Easy to say, hard to do. I guess.
Setelah kembali ke tanah air Oktober 2015, akhirnya bulan Maret 2016 lalu saya mendapat surat cinta dari sebuah perusahaan consultant kecil di ibukota. Senang bukan main. Akhirnya dapat pekerjaan yang get an easy yes from my Dad. Falen sebetulnya sudah diterima di sebuah stasiun TV berita dengan jabatan asisten director tapi, lalu, ditentang oleh semua orang. Keluarga. Alasannya sepele, karena industri itu tidak akan membuat saya menjadi orang besar. Tapi apa saya mau jadi orang besar? Kenyataannya, nampaknya mereka yang lebih ingin saya jadi orang besar. Lalu datang alasan lain. Jam kerja. Jabatan yang saya dapatkan ini kebetulan memiliki jam kerja yang bisa dibilang terbalik dari jam kerja manusia pada umumnya. Program yang saya dapatkan tayang subuh, sehingga sekitar pukul 2 pagi saya diharapkan sudah ada di studio. Memang agak riskan untuk anak wanita, tapi, saya pribadi sih ya kenapa nggak? Pun pekerjaan ini hanya 5 hari dalam seminggu seperti kantoran pada umumnya. Namun saya mendapat libur mungkin tidak di weekend. Ini pun menjadi isu untuk orang di sekitar saya. Jadi yang mau kerja ini saya atau siapa?

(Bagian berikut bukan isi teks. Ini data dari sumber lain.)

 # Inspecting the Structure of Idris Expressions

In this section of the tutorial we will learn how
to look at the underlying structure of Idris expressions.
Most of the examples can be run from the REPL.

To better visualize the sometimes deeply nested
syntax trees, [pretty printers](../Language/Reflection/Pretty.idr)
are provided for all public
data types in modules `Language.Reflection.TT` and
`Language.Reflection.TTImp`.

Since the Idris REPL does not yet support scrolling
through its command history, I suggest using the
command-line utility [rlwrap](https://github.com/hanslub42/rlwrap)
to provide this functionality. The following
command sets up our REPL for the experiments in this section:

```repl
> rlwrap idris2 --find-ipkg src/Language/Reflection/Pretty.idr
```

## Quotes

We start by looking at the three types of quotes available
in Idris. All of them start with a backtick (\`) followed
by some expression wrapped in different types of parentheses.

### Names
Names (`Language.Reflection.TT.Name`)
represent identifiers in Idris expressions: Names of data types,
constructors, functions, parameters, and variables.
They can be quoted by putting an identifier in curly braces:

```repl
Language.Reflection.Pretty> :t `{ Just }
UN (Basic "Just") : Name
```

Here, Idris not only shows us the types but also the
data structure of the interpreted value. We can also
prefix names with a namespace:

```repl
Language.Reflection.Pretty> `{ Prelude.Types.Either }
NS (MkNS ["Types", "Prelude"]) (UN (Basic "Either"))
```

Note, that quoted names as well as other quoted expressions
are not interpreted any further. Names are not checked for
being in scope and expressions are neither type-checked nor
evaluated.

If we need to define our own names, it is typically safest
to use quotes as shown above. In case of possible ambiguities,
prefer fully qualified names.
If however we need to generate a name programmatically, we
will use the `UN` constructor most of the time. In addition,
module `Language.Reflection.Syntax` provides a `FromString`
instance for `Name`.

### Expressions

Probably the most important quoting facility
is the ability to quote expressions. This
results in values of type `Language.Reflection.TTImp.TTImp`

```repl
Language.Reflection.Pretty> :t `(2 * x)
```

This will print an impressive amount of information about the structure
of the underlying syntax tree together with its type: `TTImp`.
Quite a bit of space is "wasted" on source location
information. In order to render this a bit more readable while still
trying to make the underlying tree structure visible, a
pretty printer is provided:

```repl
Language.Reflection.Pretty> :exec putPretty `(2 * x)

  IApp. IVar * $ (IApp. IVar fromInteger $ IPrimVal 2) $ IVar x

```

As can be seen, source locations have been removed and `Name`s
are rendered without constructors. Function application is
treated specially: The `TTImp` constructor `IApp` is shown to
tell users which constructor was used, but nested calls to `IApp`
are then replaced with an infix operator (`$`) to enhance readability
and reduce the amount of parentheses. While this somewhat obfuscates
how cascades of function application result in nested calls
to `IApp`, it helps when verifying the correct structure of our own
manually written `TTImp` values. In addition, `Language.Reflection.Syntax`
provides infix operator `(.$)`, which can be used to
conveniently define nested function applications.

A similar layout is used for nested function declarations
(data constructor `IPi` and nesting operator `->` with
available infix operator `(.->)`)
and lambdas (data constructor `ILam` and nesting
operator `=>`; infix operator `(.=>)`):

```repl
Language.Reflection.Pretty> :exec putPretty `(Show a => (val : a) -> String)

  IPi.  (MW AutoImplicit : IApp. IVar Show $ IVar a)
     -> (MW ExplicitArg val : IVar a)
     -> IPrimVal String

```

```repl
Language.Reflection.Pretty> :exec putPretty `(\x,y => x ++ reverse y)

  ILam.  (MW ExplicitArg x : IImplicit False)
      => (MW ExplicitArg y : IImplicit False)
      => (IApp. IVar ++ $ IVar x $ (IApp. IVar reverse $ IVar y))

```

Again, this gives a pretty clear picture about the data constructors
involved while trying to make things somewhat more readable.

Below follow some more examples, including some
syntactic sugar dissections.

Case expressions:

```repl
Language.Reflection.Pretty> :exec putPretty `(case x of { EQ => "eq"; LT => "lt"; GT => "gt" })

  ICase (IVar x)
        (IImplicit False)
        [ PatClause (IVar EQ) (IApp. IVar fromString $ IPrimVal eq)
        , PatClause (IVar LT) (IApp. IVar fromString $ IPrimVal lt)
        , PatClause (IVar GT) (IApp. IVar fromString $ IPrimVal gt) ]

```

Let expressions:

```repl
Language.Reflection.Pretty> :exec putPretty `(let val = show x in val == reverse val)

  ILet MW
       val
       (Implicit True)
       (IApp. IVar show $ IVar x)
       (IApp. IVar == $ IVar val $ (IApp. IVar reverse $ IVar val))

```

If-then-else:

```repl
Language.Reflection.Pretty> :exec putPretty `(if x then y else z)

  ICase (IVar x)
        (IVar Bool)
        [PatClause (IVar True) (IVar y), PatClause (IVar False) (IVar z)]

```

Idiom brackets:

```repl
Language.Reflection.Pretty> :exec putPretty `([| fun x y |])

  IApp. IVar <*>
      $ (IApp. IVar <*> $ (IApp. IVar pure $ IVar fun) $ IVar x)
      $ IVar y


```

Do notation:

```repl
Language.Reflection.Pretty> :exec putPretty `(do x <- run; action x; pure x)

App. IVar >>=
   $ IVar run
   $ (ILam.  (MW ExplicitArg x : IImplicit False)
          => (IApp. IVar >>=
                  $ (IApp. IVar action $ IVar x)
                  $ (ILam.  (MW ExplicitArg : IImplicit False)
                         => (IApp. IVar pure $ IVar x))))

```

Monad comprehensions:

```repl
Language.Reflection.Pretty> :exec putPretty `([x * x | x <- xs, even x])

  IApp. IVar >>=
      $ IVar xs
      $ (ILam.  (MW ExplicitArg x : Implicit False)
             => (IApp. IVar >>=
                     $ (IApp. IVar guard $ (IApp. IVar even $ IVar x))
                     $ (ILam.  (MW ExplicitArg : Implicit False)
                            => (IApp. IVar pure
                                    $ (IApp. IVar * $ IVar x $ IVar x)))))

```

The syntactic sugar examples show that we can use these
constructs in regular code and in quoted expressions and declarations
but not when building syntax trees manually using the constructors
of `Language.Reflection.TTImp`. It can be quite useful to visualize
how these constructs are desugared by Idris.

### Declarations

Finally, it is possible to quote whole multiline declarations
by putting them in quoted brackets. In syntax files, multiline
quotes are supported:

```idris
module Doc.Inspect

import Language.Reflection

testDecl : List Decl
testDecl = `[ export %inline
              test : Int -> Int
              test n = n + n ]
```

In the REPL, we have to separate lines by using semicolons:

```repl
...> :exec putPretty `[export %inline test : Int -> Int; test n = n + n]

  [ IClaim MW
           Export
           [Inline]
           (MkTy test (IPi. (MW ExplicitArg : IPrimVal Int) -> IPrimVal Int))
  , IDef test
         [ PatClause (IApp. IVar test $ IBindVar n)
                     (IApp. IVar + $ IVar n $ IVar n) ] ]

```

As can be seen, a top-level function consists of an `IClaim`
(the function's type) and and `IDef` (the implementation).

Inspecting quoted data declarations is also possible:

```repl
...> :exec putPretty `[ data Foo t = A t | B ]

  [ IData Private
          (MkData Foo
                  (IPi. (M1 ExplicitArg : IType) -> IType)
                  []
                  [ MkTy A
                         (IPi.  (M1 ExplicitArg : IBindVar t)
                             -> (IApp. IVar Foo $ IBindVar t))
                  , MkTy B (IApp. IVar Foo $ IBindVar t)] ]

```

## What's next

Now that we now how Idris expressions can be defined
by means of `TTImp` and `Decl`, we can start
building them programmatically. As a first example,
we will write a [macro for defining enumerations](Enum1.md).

Akhirnya perjalanan menjadi seorang consultant saya jalani, dan, saya resign dalam 2 bulan. Alasan seribu alasan. Dimulai dari kantor yang masih baru sehingga banyak miss management. Pekerjaan yang sangat membuat stress. Tidak adanya guideline. And so on. Manja memang terlihat manja. Saya bisa dibilang kaget dan shock dengan semua yang saya temui di kantor ini. Dari politiknya, dari cara kerjanya, dari betapa saya tahunya bahwa apa yang saya kerjakan ini 'salah' tapi semua dianggap wajar. Sampai akhirnya banyak hal yang bertentangan dengan value diri saya sendiri, dengan prinsip hidup saya, dan saya putuskan untuk resign.
Namun setelah saya pikir lagi, mungkin terlepas dari external factor diatas, mungkin ada internal factor juga yang bermain disini. Orang biasa menyebutnya passion. Ah passion mah bullshit. Passion gak ngasih lo duit. Passion lo basi. Ini kalimat yang sering saya dengar dari orang sekitar. Muluk. Idealis. Egois. Bahkan kata manja, sering saya dengar dari semua orang.
Iya, saya bisa saja tahanin diri saya di kantor selama satu tahun hanya untuk 'spec' supaya saya bisa pindah ke kantor lain yang much better, tapi apa saya tahan gak bisa tidur selama setahun? Saya tahan melakukan apa yang sebenernya saya anggap salah? Saya tahan melakukan apa yang saya nggak suka?
Bagaimana kalau saya tidak mau punya 'spec' yang hanya pura-pura? Ngapain sih punya spec tapi sebenernya itu bukan diri kita sendiri? Ngapain? Kenapa disini penuh dengan kepura-puraan? Dengan kepalsuan? Saat saya bisa tegas mengatakan sesuatu yang menurut saya benar, apa yang saya suka, dan mengapa saya tidak suka akan sesuatu, mengapa menjadi saya yang salah?
Do what you love? Bullshit.
Semua bilang, kalau cari kerja yang sesuai dengan kebidangan mu, yang kamu suka jadi jalaninnya enak. Ketika saya dapat yang saya suka, lalu kenapa semua orang melarang? Hanya karena apa yang saya suka itu bukan sesuatu yang semua orang suka? Hanya karena ini asing? minoritas? tidak biasa? uangnya gak lancar? Kenapa?
Sampai saya pada kesimpulan.
Oh. Ya begini ini hidup di Indonesia. Atau mungkin di bumi. Lakukan apa yang semua orang lakukan. Karena saat kita berbeda, kita itu salah, bukan unik.
Lucu.
Semua orang itu tidak sama. Apa anak yang lemah di pendidikan formal namun ternyata genius di bidang musik itu berarti dia bodoh?